All of these health benefits are accomplished through consistent aerobic and anaerobic fitness training for 6 months or longer, and using a HRM makes this a lot easier. Ultimately we are all genetically limited in how aerobically fit we can become, as this is pre-determined by a marker known as our maximal oxygen consumption plateau, or VO2 Max. This benchmark can only be determined by precise laboratory/blood testing while exercising, so most of us will probably never know where this level exists. Fortunately most of the newer, more advanced HRMs on the market now come with built-in fitness testing based on your age, gender, height, weight, estimated activity level, and resting HR, and will compute a fairly accurate VO2 Max, (in percentage of your MHR), eliminating the need for you to make an appt. over at the sports laboratory.
The whole point of knowing about HR training zones is so you know how to choose your intensity level to better achieve your specific fitness goal.
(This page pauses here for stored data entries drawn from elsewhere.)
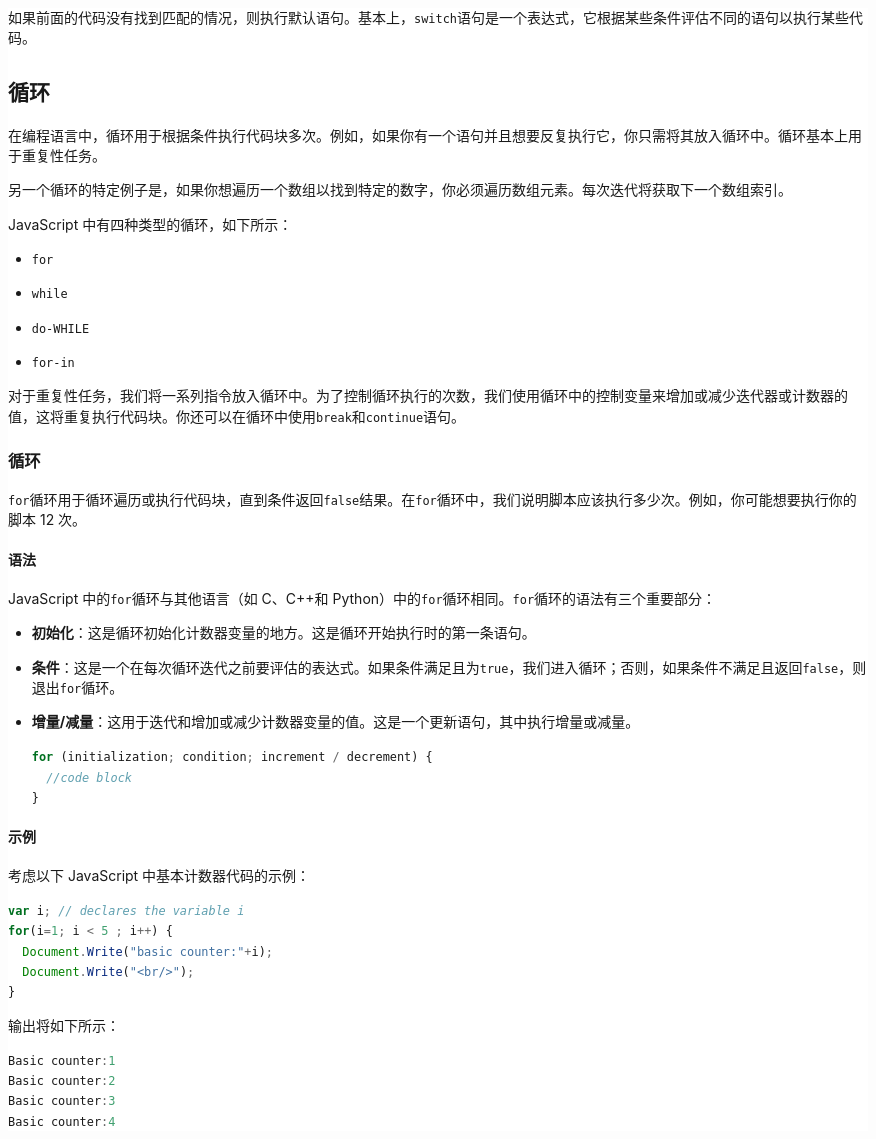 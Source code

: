 如果前面的代码没有找到匹配的情况，则执行默认语句。基本上，`switch`语句是一个表达式，它根据某些条件评估不同的语句以执行某些代码。

## 循环

在编程语言中，循环用于根据条件执行代码块多次。例如，如果你有一个语句并且想要反复执行它，你只需将其放入循环中。循环基本上用于重复性任务。

另一个循环的特定例子是，如果你想遍历一个数组以找到特定的数字，你必须遍历数组元素。每次迭代将获取下一个数组索引。

JavaScript 中有四种类型的循环，如下所示：

+   `for`

+   `while`

+   `do-WHILE`

+   `for-in`

对于重复性任务，我们将一系列指令放入循环中。为了控制循环执行的次数，我们使用循环中的控制变量来增加或减少迭代器或计数器的值，这将重复执行代码块。你还可以在循环中使用`break`和`continue`语句。

### 循环

`for`循环用于循环遍历或执行代码块，直到条件返回`false`结果。在`for`循环中，我们说明脚本应该执行多少次。例如，你可能想要执行你的脚本 12 次。

#### 语法

JavaScript 中的`for`循环与其他语言（如 C、C++和 Python）中的`for`循环相同。`for`循环的语法有三个重要部分：

+   **初始化**：这是循环初始化计数器变量的地方。这是循环开始执行时的第一条语句。

+   **条件**：这是一个在每次循环迭代之前要评估的表达式。如果条件满足且为`true`，我们进入循环；否则，如果条件不满足且返回`false`，则退出`for`循环。

+   **增量/减量**：这用于迭代和增加或减少计数器变量的值。这是一个更新语句，其中执行增量或减量。

    ```js
    for (initialization; condition; increment / decrement) {
      //code block
    }
    ```

#### 示例

考虑以下 JavaScript 中基本计数器代码的示例：

```js
var i; // declares the variable i
for(i=1; i < 5 ; i++) {
  Document.Write("basic counter:"+i);
  Document.Write("<br/>");
}
```

输出将如下所示：

```js
Basic counter:1
Basic counter:2
Basic counter:3
Basic counter:4
```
For example, if fat loss/burning is your primary goal, as I’m sure it is for most of us, you would want to do long aerobic/endurance workouts keeping your HR around 60 to 70% of MHR. The good news is this intensity level is quickly and easily achieved, by fast-walking, slow-jogging, or easy cycling, etc. Sport’s scientists currently believe that it takes at least 20 minutes before you enter the ideal, ‘fat-burning zone’, however. This is because your heart, being a muscle needs to warm up before it performs at its aerobic optimum. Also, initially when exercise first begins, you tend to burn higher levels of glucose and muscle glycogen, (both forms of carbohydrate), and as those deplete, you will trigger more fatty acids to be released from your fat stores. Don’t lose sight of the bigger picture though: Any duration of exercise is better than nothing, even ten minutes, and ultimately at the end of the day it is calories that matter most. You must have created a calorie deficit in order to lose fat, no matter what zone you are exercising in. Fortunately most HRMs track caloric expenditure as well. Intense exercise also boosts your metabolism for longer afterwards. Although we are all motivated most by fat loss, occasionally you should fire up the intensity to maximize all health benefits.